C’est au tour de la course à pied et de la randonnée de dominer l’algorithme des réseaux sociaux. À travers les performances, les sommets de montagnes et les égoportraits en sueurs, les influenceurs créent un nouvel intérêt pour ces activités physiques. Cependant, ces publications vont bien au-delà des tendances, elles illustrent des besoins plus profonds.

Les publications : Un stimulant personnel 

Les résultats Strava qui accompagnent ces photos incluent le temps de course, le nombre de kilomètre par minute ainsi que la distance parcourue. Photo : (Julien Thuot) 

« Je me donne un objectif de devoir publier minimum deux fois par semaine un temps Strava. Le fait de publier c’est une source de motivation », a raconté Julien Thuot. L’adepte de sports extérieurs a ajouté que sans visibilité sur les réseaux, il poursuivrait tout de même ces activités, mais avec moins de motivation. 

Pour plusieurs utilisateurs, leurs activités sur les plateformes Instagram ou TikTok servent des objectifs individuels. Sans le savoir, cette motivation peut exercer une influence sur leurs abonnés.  

« Les gens vont venir m’écrire. Ils vont avoir un intérêt pour les endroits où je fais mes randonnées et ils veulent y aller à leur tour. Une semaine plus tard, ils ont publié une image au même endroit dans leur “story “ », a expliqué M. Thuot. « Ça encourage le monde à sortir et à bouger. Si je peux avoir un bel impact sur les gens, ça fait du bien », a-t-il ajouté. 

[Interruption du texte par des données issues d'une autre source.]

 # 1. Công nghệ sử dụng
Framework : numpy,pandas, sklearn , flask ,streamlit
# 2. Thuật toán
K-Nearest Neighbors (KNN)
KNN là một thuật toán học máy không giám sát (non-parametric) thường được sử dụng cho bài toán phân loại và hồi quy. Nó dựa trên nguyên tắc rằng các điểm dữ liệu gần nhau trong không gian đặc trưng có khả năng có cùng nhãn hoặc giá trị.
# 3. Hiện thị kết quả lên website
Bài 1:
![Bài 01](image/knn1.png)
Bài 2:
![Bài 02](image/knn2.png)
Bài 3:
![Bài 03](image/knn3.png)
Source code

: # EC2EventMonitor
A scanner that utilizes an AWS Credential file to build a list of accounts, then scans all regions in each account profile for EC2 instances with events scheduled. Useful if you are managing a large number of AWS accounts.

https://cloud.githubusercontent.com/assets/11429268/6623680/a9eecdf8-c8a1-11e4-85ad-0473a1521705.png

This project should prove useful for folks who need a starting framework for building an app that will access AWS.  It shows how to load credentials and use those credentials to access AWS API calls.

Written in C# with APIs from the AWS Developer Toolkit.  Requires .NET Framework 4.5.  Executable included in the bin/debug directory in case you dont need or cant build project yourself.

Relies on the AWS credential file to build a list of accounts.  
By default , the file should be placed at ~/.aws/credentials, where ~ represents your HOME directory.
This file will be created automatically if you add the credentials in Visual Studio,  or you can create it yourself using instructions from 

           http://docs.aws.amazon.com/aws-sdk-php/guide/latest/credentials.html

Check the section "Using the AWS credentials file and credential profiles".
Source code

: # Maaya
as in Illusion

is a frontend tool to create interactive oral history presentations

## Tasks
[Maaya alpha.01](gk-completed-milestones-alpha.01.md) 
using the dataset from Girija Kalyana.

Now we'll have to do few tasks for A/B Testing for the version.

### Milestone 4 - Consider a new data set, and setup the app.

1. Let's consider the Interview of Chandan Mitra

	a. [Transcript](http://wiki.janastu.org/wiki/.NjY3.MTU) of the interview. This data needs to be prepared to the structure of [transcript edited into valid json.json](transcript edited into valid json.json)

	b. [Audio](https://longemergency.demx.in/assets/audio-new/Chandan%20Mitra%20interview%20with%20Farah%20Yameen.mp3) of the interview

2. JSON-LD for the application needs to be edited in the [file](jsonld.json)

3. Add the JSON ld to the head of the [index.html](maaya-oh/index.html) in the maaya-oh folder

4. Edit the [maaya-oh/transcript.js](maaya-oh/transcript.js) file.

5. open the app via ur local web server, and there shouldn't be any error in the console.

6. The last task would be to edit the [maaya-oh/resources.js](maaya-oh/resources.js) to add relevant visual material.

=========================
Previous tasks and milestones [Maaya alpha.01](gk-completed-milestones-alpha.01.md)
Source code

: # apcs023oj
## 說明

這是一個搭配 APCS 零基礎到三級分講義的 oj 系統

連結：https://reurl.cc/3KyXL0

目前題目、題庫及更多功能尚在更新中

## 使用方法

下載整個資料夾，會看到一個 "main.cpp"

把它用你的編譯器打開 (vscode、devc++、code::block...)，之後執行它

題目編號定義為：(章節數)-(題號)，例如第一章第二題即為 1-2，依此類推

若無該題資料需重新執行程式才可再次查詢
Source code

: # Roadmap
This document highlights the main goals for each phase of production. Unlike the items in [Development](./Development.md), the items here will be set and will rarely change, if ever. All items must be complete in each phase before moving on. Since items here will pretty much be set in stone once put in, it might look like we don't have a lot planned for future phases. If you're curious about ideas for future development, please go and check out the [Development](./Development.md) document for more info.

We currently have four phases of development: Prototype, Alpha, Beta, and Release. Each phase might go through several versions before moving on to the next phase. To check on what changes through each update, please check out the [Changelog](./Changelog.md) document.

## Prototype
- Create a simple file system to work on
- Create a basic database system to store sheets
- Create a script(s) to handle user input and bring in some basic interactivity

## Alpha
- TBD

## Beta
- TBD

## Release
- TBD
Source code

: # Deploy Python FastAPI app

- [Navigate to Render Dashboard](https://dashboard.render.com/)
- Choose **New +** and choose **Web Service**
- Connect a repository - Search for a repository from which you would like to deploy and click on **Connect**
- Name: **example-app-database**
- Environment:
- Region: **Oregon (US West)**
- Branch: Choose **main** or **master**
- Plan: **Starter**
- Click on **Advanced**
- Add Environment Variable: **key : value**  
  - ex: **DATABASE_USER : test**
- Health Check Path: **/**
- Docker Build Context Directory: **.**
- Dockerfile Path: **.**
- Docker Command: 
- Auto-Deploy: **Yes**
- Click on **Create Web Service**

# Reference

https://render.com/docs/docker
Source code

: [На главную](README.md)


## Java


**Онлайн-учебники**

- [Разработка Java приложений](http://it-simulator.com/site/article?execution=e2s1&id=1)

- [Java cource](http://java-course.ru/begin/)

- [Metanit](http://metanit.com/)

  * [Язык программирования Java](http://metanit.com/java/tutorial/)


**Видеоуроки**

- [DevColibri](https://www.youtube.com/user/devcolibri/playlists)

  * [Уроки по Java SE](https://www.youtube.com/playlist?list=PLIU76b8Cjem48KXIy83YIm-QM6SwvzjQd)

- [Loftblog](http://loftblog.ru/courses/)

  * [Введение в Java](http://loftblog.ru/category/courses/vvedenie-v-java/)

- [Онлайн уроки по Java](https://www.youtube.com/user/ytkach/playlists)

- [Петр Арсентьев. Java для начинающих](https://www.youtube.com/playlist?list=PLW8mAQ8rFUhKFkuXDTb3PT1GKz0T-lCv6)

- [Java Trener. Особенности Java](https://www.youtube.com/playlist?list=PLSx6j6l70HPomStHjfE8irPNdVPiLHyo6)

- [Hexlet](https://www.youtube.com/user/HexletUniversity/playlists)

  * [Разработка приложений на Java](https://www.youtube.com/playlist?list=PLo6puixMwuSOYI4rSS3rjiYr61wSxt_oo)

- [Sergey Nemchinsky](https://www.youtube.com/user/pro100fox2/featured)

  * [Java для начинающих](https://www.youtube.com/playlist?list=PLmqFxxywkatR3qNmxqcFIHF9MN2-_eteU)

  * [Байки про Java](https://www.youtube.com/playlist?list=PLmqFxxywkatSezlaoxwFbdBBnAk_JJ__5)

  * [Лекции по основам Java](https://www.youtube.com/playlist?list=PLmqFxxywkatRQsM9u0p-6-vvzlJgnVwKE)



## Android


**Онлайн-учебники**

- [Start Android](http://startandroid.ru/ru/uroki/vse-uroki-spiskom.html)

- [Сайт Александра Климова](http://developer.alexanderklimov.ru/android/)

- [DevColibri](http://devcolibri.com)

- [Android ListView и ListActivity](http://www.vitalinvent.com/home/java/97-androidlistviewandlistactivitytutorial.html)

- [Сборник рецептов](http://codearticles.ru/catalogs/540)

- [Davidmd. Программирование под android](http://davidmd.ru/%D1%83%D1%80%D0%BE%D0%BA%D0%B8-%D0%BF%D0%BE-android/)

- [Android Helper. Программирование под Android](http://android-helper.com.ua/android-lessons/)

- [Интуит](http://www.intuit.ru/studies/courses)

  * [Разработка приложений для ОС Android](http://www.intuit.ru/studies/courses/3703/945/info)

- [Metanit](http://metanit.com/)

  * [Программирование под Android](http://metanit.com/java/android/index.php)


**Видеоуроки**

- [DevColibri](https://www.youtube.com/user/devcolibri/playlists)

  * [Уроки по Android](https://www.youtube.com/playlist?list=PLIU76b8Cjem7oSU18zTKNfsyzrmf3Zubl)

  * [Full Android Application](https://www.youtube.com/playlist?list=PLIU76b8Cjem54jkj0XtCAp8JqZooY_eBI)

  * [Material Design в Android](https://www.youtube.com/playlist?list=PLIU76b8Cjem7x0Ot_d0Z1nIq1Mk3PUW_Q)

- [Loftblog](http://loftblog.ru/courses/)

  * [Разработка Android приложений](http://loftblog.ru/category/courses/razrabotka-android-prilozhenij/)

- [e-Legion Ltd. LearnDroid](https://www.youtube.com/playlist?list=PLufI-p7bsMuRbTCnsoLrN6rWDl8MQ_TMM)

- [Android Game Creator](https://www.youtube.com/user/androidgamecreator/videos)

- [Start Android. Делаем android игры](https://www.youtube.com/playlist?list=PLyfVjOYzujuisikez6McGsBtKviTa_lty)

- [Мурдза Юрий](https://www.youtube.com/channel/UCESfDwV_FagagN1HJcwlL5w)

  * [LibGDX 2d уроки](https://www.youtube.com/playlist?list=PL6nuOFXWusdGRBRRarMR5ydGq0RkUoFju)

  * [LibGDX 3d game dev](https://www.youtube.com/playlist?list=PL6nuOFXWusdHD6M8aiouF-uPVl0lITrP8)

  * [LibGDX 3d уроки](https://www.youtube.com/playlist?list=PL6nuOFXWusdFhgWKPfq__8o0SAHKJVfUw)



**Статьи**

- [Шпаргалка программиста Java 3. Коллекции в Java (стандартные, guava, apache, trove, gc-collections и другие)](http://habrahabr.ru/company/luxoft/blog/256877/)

 Un couteau à double tranchant 

« À la base, les gens ont commencé à être visibles sur les plateformes pour suivre le mouvement des influenceurs. Par la suite, ils ont remarqué des effets sur leur estime », a expliqué l’intervenante en santé mentale Anabelle Larouche. 

« Sur les plateformes comme Instagram, j’ai pu voir des vidéos qui indiquent de bons endroits pour courir. Ça encourage l’entraide entre utilisateurs. Malheureusement, ça peut aussi intégrer un côté négatif à cause des critiques et des commentaires qui viennent sous les publications », a-t-elle ajouté. 

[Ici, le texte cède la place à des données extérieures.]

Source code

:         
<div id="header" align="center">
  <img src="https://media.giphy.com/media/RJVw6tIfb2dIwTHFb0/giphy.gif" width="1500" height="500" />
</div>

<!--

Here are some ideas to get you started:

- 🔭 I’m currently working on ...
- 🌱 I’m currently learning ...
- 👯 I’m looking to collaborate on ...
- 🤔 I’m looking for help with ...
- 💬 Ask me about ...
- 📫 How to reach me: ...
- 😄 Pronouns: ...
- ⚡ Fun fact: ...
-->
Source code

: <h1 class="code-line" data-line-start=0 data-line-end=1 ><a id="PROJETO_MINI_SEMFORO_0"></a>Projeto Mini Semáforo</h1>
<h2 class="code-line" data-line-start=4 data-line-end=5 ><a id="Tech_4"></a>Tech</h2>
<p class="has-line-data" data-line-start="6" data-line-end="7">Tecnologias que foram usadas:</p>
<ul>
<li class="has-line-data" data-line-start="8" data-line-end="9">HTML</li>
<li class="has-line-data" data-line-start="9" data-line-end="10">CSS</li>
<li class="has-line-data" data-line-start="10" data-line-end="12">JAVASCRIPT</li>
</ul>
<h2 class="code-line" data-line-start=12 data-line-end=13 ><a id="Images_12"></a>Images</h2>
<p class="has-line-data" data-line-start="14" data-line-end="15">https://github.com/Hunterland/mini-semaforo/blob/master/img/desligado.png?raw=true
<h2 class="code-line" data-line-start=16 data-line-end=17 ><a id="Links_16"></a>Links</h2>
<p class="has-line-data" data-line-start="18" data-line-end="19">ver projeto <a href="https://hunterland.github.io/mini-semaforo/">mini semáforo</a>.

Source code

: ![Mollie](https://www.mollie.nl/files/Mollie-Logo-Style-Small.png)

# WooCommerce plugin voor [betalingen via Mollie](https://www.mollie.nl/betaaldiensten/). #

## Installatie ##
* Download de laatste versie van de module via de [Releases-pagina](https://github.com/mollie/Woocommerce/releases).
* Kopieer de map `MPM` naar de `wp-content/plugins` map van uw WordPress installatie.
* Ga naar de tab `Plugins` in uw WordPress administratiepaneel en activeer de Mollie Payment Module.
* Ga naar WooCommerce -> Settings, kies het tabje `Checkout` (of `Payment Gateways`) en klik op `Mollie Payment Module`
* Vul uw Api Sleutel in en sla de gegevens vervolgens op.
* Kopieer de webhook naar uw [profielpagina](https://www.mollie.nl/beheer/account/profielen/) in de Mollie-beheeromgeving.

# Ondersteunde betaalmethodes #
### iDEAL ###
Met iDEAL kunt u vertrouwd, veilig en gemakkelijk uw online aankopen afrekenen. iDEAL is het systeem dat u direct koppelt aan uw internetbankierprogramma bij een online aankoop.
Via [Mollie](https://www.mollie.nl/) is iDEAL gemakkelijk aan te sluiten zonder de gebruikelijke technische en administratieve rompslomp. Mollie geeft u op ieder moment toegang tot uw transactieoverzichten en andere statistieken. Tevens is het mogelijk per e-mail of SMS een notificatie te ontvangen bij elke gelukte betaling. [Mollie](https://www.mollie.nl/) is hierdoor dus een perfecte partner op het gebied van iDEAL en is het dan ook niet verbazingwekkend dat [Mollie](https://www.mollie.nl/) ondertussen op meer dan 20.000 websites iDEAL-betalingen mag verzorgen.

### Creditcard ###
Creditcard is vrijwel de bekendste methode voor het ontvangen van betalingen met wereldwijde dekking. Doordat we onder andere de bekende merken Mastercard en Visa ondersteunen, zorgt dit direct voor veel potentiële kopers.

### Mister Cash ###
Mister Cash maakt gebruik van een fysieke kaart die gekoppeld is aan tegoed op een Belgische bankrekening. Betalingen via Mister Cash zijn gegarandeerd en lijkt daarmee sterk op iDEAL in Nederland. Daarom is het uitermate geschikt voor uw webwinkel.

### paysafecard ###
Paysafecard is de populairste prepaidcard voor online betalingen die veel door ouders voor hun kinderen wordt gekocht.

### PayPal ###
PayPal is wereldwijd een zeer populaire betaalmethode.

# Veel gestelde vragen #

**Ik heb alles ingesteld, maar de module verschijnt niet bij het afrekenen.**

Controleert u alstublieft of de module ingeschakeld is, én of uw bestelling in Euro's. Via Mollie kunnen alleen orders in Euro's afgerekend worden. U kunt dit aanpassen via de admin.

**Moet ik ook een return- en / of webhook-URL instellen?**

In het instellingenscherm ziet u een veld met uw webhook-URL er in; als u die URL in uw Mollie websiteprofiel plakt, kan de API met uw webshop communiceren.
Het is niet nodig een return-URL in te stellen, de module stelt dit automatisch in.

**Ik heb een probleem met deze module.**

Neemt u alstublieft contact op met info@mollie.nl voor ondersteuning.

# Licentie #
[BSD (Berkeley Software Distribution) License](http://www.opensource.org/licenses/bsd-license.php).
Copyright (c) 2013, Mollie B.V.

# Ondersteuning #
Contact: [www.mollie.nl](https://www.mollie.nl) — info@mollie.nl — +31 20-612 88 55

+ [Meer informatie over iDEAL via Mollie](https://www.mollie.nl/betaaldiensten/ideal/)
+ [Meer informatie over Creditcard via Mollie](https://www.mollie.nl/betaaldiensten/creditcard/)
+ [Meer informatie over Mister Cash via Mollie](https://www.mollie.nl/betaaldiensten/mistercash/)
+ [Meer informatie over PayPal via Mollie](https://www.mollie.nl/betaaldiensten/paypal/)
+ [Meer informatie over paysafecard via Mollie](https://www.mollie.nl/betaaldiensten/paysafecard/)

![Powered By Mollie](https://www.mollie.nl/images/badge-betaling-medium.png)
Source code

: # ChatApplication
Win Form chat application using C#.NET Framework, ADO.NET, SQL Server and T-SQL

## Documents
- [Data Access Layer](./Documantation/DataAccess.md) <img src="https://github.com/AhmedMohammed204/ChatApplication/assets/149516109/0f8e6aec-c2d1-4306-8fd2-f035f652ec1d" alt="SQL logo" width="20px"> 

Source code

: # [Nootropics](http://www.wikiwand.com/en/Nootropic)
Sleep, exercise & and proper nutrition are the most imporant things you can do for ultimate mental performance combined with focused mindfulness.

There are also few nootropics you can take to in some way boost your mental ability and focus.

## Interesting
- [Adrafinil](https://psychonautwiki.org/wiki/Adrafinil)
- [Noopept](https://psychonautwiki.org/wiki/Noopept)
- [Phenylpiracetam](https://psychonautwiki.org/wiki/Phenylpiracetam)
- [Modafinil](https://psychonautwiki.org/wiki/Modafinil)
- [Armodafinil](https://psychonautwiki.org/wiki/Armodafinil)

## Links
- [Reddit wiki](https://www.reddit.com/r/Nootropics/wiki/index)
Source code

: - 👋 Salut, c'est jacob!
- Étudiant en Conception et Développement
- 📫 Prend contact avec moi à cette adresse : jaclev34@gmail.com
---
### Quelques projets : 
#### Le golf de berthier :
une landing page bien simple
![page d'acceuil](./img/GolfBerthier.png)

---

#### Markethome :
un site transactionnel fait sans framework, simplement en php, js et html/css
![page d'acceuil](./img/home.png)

Les interactions sur les réseaux sociaux ne sont pas les mêmes pour tout le monde. C’est l’objectif derrière ces publications qui détermine l’impact sur les gens et c’est à eux d’établir leurs limites. La comparaison est un autre élément qui vient brasser les cartes. 

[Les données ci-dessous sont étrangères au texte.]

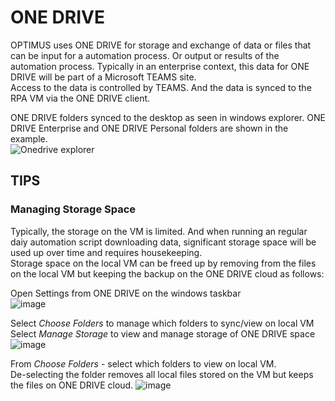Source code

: # ONE DRIVE
OPTIMUS uses ONE DRIVE for storage and exchange of data or files that can be input for a automation process.  Or output or results of the automation process.
Typically in an enterprise context, this data for ONE DRIVE will be part of a Microsoft TEAMS site.  
Access to the data is controlled by TEAMS.  And the data is synced to the RPA VM via the ONE DRIVE client.  
  
ONE DRIVE folders synced to the desktop as seen in windows explorer. ONE DRIVE Enterprise and ONE DRIVE Personal folders are shown in the example.  
![Onedrive explorer](https://user-images.githubusercontent.com/115925194/213614115-c5c2850c-8161-4a2b-9b1c-0e697540b81e.png)

## TIPS
### Managing Storage Space
Typically, the storage on the VM is limited.  And when running an regular daiy automation script downloading data, significant storage space will be used up over time and requires housekeeping.  
Storage space on the local VM can be freed up by removing from the files on the local VM but keeping the backup on the ONE DRIVE cloud as follows:  
  
Open Settings from ONE DRIVE on the windows taskbar  
![image](https://user-images.githubusercontent.com/115925194/213614712-281201cb-441a-444d-babb-b72a278f5f9f.png)
  
Select *Choose Folders* to manage which folders to sync/view on local VM  
Select *Manage Storage* to view and manage storage of ONE DRIVE space  
![image](https://user-images.githubusercontent.com/115925194/213614969-1bab630a-3b1d-4970-b9fd-fb281d7d3d49.png)
  
From *Choose Folders* - select which folders to view on local VM.  
De-selecting the folder removes all local files stored on the VM but keeps the files on ONE DRIVE cloud.
![image](https://user-images.githubusercontent.com/115925194/213615093-0f2da478-e31c-4325-a370-7d6fd2ead968.png)
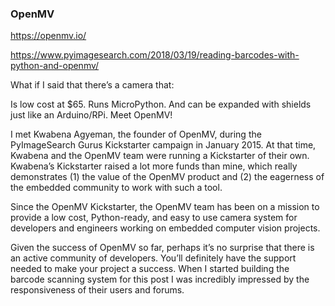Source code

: ### OpenMV 

https://openmv.io/

https://www.pyimagesearch.com/2018/03/19/reading-barcodes-with-python-and-openmv/

What if I said that there’s a camera that:

Is low cost at $65.
Runs MicroPython.
And can be expanded with shields just like an Arduino/RPi.
Meet OpenMV!

I met Kwabena Agyeman, the founder of OpenMV, during the PyImageSearch Gurus Kickstarter campaign in January 2015.  At that time, Kwabena and the OpenMV team were running a Kickstarter of their own. Kwabena’s Kickstarter raised a lot more funds than mine, which really demonstrates (1) the value of the OpenMV product and (2) the eagerness of the embedded community to work with such a tool.

Since the OpenMV Kickstarter, the OpenMV team has been on a mission to provide a low cost, Python-ready, and easy to use camera system for developers and engineers working on embedded computer vision projects.

Given the success of OpenMV so far, perhaps it’s no surprise that there is an active community of developers. You’ll definitely have the support needed to make your project a success. When I started building the barcode scanning system for this post I was incredibly impressed by the responsiveness of their users and forums.
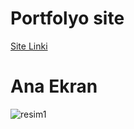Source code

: # Portfolyo site

[Site Linki](https://websitesi-275ba.web.app/#/)

# Ana Ekran
![resim1](https://raw.githubusercontent.com/furkancan2107/websitem/main/assets/web.png)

« En tant qu’humain, c’est naturel de se comparer. Parfois, c’est positif. On se compare pour avoir des objectifs et s’améliorer. En revanche, ça peut aussi jouer sur la confiance et l’image de soi. On peut voir les autres comme meilleurs que soi et se “taper sur la tête “si nos résultats sont inférieurs », a-t-elle raconté. 

Faire ça pour soi 

Les photos de randonnées mettent l’accent sur l’esthétique au lieu des performances. (Crédit photo : Julien Thuot)

Les photos de randonnées mettent l’accent sur l’esthétique au lieu des performances. (Crédit photo : Julien Thuot) 

« Chaque personne suit son propre chemin à sa manière. Ce n’est pas parce que tu ne publies pas tes résultats qu’ils n’ont pas le mérite d’être publiés », indique Mme Larouche. 

« Un influenceur populaire et une personne qui commence son parcours vont avoir des objectifs différents. Un créateur avec plusieurs abonnés va avoir de la pression de la part de son public qui consomme régulièrement son contenu », a-t-elle ajoutée. 

 Les utilisateurs qui ont des buts personnels doivent savoir faire la distinction pour rester concentrés sur leurs objectifs. « Je ne me sens pas mal de publier beaucoup. C’est pour ma santé mentale et physique et je veux projeter ça aux gens », a raconté Julien Thuot.